(LISTED ENTRIES)

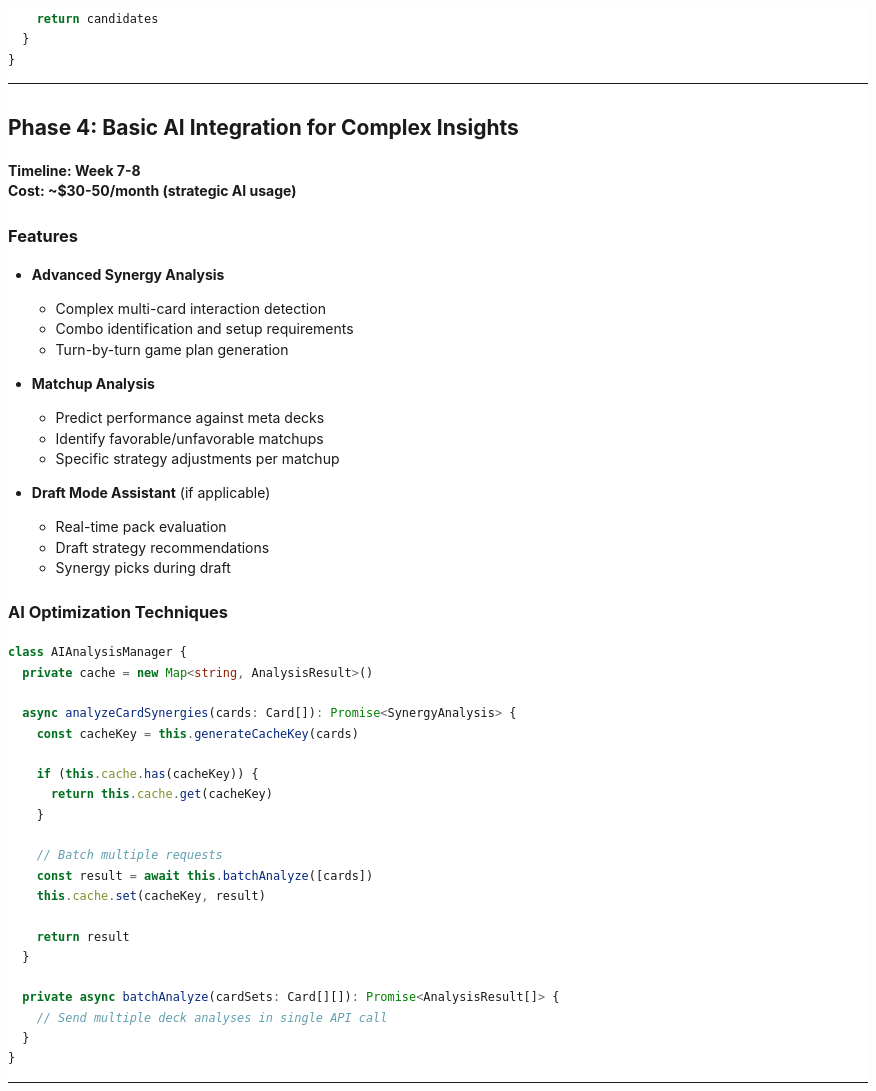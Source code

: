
 ```typescript
    return candidates
  }
}
```

---

## Phase 4: Basic AI Integration for Complex Insights
**Timeline: Week 7-8**  
**Cost: ~$30-50/month (strategic AI usage)**

### Features
- **Advanced Synergy Analysis**
  - Complex multi-card interaction detection
  - Combo identification and setup requirements
  - Turn-by-turn game plan generation

- **Matchup Analysis**
  - Predict performance against meta decks
  - Identify favorable/unfavorable matchups
  - Specific strategy adjustments per matchup

- **Draft Mode Assistant** (if applicable)
  - Real-time pack evaluation
  - Draft strategy recommendations
  - Synergy picks during draft

### AI Optimization Techniques
```typescript
class AIAnalysisManager {
  private cache = new Map<string, AnalysisResult>()
  
  async analyzeCardSynergies(cards: Card[]): Promise<SynergyAnalysis> {
    const cacheKey = this.generateCacheKey(cards)
    
    if (this.cache.has(cacheKey)) {
      return this.cache.get(cacheKey)
    }
    
    // Batch multiple requests
    const result = await this.batchAnalyze([cards])
    this.cache.set(cacheKey, result)
    
    return result
  }
  
  private async batchAnalyze(cardSets: Card[][]): Promise<AnalysisResult[]> {
    // Send multiple deck analyses in single API call
  }
}
```

---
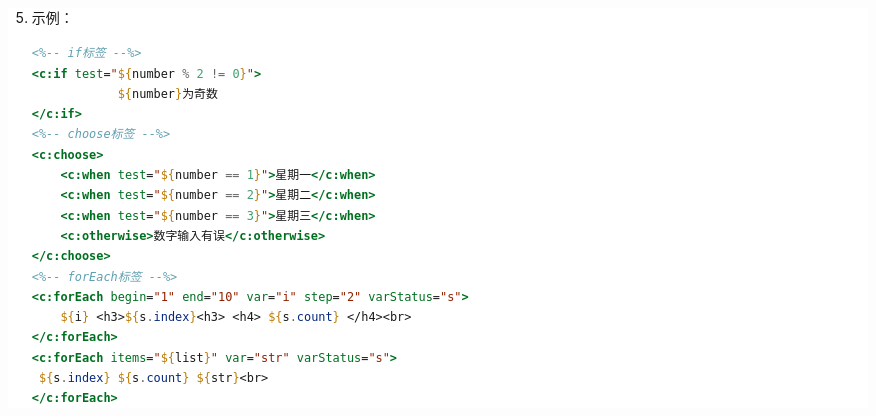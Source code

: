 5. 示例：

   ```jsp
   <%-- if标签 --%>
   <c:if test="${number % 2 != 0}">
               ${number}为奇数
   </c:if>
   <%-- choose标签 --%>
   <c:choose>
       <c:when test="${number == 1}">星期一</c:when>
       <c:when test="${number == 2}">星期二</c:when>
       <c:when test="${number == 3}">星期三</c:when>
       <c:otherwise>数字输入有误</c:otherwise>
   </c:choose>
   <%-- forEach标签 --%>
   <c:forEach begin="1" end="10" var="i" step="2" varStatus="s">
       ${i} <h3>${s.index}<h3> <h4> ${s.count} </h4><br>
   </c:forEach>
   <c:forEach items="${list}" var="str" varStatus="s">
   	${s.index} ${s.count} ${str}<br>
   </c:forEach>
   ```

(End LISTED ENTRIES)

→ **TASK GOAL**:
Search the entries for the string "AnalysisResult" and collect each line that has it.

→ **ANSWER SECTION**:
  private cache = new Map<string, AnalysisResult>()
  private async batchAnalyze(cardSets: Card[][]): Promise<AnalysisResult[]> {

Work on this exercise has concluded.